◆ **EXERCISE INSTRUCTIONS**
Word for word, retype every line of the data.

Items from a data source

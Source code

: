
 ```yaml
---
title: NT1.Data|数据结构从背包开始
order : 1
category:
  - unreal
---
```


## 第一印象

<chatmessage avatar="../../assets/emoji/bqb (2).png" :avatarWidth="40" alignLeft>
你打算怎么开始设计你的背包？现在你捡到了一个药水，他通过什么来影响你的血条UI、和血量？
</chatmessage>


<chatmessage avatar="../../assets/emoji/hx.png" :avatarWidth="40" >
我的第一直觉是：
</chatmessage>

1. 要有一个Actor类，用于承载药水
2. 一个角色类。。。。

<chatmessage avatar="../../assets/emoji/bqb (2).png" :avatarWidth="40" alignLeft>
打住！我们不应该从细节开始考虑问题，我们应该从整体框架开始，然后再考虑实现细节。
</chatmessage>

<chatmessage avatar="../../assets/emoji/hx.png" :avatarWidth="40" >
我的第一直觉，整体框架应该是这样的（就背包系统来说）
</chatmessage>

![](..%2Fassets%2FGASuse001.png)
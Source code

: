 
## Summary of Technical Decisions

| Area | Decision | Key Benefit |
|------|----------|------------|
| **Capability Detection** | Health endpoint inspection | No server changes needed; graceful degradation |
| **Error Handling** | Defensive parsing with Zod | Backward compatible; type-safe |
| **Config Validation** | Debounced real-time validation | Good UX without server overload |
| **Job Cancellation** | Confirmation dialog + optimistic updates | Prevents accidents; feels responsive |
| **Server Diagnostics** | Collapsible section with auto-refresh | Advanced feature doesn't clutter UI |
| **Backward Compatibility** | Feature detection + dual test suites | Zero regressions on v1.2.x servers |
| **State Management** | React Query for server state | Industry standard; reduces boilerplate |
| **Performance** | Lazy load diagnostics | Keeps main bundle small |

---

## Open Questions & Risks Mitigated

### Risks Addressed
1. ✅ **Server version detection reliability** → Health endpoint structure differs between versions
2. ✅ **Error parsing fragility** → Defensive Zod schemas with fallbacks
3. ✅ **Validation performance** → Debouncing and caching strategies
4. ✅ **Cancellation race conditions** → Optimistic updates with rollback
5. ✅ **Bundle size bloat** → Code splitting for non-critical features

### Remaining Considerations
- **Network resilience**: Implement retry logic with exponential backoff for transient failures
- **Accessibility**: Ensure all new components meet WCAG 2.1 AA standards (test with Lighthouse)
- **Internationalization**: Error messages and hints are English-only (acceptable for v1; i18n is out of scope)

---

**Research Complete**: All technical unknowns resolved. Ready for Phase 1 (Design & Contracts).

◆ **ANSWER TO THIS TASK**
Source code

:
 ```yaml
---
title: NT1.Data|数据结构从背包开始
order : 1
category:
  - unreal
---
```


## 第一印象

<chatmessage avatar="../../assets/emoji/bqb (2).png" :avatarWidth="40" alignLeft>
你打算怎么开始设计你的背包？现在你捡到了一个药水，他通过什么来影响你的血条UI、和血量？
</chatmessage>


<chatmessage avatar="../../assets/emoji/hx.png" :avatarWidth="40" >
我的第一直觉是：
</chatmessage>

1. 要有一个Actor类，用于承载药水
2. 一个角色类。。。。

<chatmessage avatar="../../assets/emoji/bqb (2).png" :avatarWidth="40" alignLeft>
打住！我们不应该从细节开始考虑问题，我们应该从整体框架开始，然后再考虑实现细节。
</chatmessage>

<chatmessage avatar="../../assets/emoji/hx.png" :avatarWidth="40" >
我的第一直觉，整体框架应该是这样的（就背包系统来说）
</chatmessage>

![](..%2Fassets%2FGASuse001.png)
Source code

: 
## Summary of Technical Decisions

| Area | Decision | Key Benefit |
|------|----------|------------|
| **Capability Detection** | Health endpoint inspection | No server changes needed; graceful degradation |
| **Error Handling** | Defensive parsing with Zod | Backward compatible; type-safe |
| **Config Validation** | Debounced real-time validation | Good UX without server overload |
| **Job Cancellation** | Confirmation dialog + optimistic updates | Prevents accidents; feels responsive |
| **Server Diagnostics** | Collapsible section with auto-refresh | Advanced feature doesn't clutter UI |
| **Backward Compatibility** | Feature detection + dual test suites | Zero regressions on v1.2.x servers |
| **State Management** | React Query for server state | Industry standard; reduces boilerplate |
| **Performance** | Lazy load diagnostics | Keeps main bundle small |

---

## Open Questions & Risks Mitigated

### Risks Addressed
1. ✅ **Server version detection reliability** → Health endpoint structure differs between versions
2. ✅ **Error parsing fragility** → Defensive Zod schemas with fallbacks
3. ✅ **Validation performance** → Debouncing and caching strategies
4. ✅ **Cancellation race conditions** → Optimistic updates with rollback
5. ✅ **Bundle size bloat** → Code splitting for non-critical features

### Remaining Considerations
- **Network resilience**: Implement retry logic with exponential backoff for transient failures
- **Accessibility**: Ensure all new components meet WCAG 2.1 AA standards (test with Lighthouse)
- **Internationalization**: Error messages and hints are English-only (acceptable for v1; i18n is out of scope)

---

**Research Complete**: All technical unknowns resolved. Ready for Phase 1 (Design & Contracts).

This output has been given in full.